Let $h$ be differentiable on an interval $[0, 3]$ , and assume that $h (0) = 1$ , $h (1) = 2$ , and $h (3) = 2$ .
a. Argue that $\exists d \in [0, 3]$ where $h (d) = d$ .
b. Argue that at some point $c$ we have $h^{'} (c) = \frac{1}{3}$ .
c. Argue that $h^{'} (x) = \frac{1}{4}$ at some point in the domain.

Proof

a. Consider the function $f (x) = h (x) - x$ . Then notice that:

f (1) = h (1) - 1 = 2 - 1 = 1

f (3) = h (3) - 3 = 2 - 3 = - 1

Now using the Intermediate Value Theorem with $y = 0$ , then $0 \in f ([1, 3])$ . That means that $\exists d \in [1, 3] \subseteq [0, 3]$ such that:

f (d) = 0 \Rightarrow h (d) - d = 0 \Rightarrow h (d) = d

b. Using the Mean Value Theorem (MVT), then $\exists c \in (0, 3)$ such that:

h^{'} (c) = \frac{h (3) - h (0)}{3 - 0} = \frac{1}{3}

c.
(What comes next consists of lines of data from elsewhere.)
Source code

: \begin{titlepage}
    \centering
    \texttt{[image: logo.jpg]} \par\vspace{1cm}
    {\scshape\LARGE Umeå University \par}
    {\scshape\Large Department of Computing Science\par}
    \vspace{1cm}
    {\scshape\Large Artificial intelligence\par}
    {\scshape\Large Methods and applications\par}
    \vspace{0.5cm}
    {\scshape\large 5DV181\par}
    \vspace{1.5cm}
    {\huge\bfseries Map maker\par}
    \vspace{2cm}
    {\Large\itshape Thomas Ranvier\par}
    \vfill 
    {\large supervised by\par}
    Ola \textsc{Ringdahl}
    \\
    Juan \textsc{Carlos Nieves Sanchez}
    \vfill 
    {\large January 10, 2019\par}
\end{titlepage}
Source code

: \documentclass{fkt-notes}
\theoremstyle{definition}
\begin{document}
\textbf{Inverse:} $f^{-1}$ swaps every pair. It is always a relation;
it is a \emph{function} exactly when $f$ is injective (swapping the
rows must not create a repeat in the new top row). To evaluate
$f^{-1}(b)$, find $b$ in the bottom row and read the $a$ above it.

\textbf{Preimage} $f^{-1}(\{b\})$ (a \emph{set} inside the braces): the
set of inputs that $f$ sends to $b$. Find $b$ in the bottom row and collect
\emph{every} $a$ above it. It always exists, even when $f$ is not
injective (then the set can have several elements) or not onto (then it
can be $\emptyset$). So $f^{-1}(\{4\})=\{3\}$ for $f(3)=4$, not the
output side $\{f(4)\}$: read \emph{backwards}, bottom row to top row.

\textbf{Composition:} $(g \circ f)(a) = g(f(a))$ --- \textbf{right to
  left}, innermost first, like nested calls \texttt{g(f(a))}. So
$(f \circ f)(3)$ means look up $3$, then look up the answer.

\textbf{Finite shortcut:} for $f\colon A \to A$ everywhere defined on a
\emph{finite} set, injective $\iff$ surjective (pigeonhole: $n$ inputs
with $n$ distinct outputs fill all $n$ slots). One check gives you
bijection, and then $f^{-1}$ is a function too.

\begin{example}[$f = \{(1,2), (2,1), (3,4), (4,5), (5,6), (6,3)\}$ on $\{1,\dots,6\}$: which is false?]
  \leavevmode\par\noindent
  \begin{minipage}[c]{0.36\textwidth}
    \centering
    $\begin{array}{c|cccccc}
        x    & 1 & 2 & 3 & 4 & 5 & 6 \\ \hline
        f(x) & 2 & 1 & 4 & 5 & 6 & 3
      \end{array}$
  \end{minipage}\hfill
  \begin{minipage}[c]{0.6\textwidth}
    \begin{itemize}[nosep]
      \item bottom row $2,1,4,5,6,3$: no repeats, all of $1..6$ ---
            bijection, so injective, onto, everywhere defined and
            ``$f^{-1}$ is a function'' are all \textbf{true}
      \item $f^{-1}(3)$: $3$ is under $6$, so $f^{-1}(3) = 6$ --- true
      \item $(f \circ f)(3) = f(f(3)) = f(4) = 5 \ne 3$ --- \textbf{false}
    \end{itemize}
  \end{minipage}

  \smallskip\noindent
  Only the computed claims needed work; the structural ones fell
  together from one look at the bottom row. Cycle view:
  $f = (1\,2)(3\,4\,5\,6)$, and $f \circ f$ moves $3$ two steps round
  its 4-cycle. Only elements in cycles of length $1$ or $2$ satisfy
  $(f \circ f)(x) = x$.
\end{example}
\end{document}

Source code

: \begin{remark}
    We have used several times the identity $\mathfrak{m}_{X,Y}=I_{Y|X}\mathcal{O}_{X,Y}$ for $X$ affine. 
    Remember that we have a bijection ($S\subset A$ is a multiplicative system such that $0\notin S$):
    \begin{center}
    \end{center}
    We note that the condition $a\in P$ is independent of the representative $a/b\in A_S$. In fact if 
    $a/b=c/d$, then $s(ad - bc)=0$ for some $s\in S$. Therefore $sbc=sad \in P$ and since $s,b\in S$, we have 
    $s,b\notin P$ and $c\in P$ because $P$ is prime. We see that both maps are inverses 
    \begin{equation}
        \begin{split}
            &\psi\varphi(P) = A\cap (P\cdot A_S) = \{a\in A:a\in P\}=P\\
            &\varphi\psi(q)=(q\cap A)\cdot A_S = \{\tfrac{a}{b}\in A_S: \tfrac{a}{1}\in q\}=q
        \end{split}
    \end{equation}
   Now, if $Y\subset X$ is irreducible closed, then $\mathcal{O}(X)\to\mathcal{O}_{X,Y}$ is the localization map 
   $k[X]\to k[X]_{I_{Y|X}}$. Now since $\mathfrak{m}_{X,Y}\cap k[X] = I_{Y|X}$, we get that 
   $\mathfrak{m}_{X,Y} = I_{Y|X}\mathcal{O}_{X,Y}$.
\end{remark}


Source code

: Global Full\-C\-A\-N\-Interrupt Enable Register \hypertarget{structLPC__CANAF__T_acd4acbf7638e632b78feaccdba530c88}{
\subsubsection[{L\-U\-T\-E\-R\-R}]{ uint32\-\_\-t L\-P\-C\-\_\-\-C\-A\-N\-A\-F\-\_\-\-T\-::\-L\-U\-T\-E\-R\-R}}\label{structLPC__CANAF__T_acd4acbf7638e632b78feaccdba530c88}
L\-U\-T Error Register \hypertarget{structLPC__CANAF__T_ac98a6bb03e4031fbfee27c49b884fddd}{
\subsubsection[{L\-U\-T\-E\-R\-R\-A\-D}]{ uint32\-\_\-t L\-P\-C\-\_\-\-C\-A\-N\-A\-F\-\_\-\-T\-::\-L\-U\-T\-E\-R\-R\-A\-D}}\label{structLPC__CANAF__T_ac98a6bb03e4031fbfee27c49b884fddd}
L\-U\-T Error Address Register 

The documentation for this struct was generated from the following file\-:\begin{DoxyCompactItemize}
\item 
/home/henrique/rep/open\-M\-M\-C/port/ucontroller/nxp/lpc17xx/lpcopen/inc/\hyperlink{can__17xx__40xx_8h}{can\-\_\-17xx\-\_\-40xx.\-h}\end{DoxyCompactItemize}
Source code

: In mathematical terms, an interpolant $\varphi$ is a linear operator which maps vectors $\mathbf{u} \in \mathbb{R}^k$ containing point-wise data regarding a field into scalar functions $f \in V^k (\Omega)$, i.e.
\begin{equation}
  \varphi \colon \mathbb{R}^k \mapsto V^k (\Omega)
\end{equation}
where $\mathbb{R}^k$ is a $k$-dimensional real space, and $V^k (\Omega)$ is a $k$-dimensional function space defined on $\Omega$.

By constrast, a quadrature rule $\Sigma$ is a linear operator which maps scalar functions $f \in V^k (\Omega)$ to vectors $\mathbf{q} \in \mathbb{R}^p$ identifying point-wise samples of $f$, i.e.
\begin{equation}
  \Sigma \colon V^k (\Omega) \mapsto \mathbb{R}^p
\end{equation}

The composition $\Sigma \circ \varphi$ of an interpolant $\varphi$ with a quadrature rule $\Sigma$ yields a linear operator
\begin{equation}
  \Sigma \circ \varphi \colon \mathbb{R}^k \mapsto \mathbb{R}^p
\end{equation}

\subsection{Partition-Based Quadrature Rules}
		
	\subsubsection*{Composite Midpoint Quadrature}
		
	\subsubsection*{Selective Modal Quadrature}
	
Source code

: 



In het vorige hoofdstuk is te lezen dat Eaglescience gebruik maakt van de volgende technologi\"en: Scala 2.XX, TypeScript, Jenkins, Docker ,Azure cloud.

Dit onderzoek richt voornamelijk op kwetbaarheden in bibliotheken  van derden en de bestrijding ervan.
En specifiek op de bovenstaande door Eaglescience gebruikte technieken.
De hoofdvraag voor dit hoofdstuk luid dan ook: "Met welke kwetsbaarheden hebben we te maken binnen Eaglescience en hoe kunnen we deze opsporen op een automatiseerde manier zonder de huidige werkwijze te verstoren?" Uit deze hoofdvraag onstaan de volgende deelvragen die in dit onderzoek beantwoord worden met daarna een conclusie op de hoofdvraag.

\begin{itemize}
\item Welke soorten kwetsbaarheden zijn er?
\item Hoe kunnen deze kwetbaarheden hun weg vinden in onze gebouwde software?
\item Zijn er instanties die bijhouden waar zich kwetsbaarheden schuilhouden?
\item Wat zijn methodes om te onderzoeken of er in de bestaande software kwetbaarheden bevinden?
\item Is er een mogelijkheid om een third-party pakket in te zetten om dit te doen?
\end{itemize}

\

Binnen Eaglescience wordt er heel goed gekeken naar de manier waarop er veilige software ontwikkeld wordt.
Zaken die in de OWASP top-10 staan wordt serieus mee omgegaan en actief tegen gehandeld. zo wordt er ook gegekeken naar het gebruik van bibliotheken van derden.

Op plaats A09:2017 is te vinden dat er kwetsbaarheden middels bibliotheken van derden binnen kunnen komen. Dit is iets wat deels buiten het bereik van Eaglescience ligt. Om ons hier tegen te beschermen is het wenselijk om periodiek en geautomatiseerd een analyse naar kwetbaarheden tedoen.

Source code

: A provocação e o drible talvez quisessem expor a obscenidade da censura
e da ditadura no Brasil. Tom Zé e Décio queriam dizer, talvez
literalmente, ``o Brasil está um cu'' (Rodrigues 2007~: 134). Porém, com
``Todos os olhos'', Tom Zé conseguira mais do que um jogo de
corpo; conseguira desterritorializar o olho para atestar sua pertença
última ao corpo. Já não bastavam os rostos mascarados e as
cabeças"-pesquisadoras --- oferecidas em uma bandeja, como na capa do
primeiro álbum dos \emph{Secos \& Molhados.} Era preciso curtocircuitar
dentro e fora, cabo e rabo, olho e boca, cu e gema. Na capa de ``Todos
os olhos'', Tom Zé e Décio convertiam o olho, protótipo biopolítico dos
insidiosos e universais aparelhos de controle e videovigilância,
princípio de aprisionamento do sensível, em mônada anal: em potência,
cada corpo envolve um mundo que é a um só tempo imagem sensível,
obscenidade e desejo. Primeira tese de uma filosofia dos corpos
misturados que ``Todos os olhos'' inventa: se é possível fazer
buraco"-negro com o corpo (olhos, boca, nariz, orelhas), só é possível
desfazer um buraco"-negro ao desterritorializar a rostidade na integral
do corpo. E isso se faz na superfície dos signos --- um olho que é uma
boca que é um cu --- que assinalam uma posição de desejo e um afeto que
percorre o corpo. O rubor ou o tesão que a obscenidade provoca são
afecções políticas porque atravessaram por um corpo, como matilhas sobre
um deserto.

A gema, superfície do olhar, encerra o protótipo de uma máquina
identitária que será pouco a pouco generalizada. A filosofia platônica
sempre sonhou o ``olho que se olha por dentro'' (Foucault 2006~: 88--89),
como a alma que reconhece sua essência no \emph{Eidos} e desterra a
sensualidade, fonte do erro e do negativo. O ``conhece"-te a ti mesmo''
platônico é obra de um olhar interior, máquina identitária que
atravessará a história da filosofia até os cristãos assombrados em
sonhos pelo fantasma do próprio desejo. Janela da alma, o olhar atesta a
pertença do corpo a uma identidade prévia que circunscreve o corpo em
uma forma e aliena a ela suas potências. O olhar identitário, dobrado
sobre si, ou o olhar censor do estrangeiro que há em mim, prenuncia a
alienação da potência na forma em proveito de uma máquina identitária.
The argument comes from the fact that the derivative must be positive on $[0, 1]$ , and at most 0 over $[1, 3]$ . Using the Mean Value Theorem (MVT) over $[0, 1]$ then $\exists c_{1} \in (0, 1)$ such that:

h^{'} (c_{1}) = \frac{h (1) - h (0)}{1 - 0} = 1

and similarly via the Mean Value Theorem (MVT) then $\exists c_{2} \in (1, 3)$ such that:

h^{'} (c_{2}) = \frac{h (3) - h (1)}{3 - 1} = 0

Now, by Darboux's Theorem, then $\exists c \in [c_{1}, c_{2}]$ such that $h^{'} (c) = \frac{1}{4}$ .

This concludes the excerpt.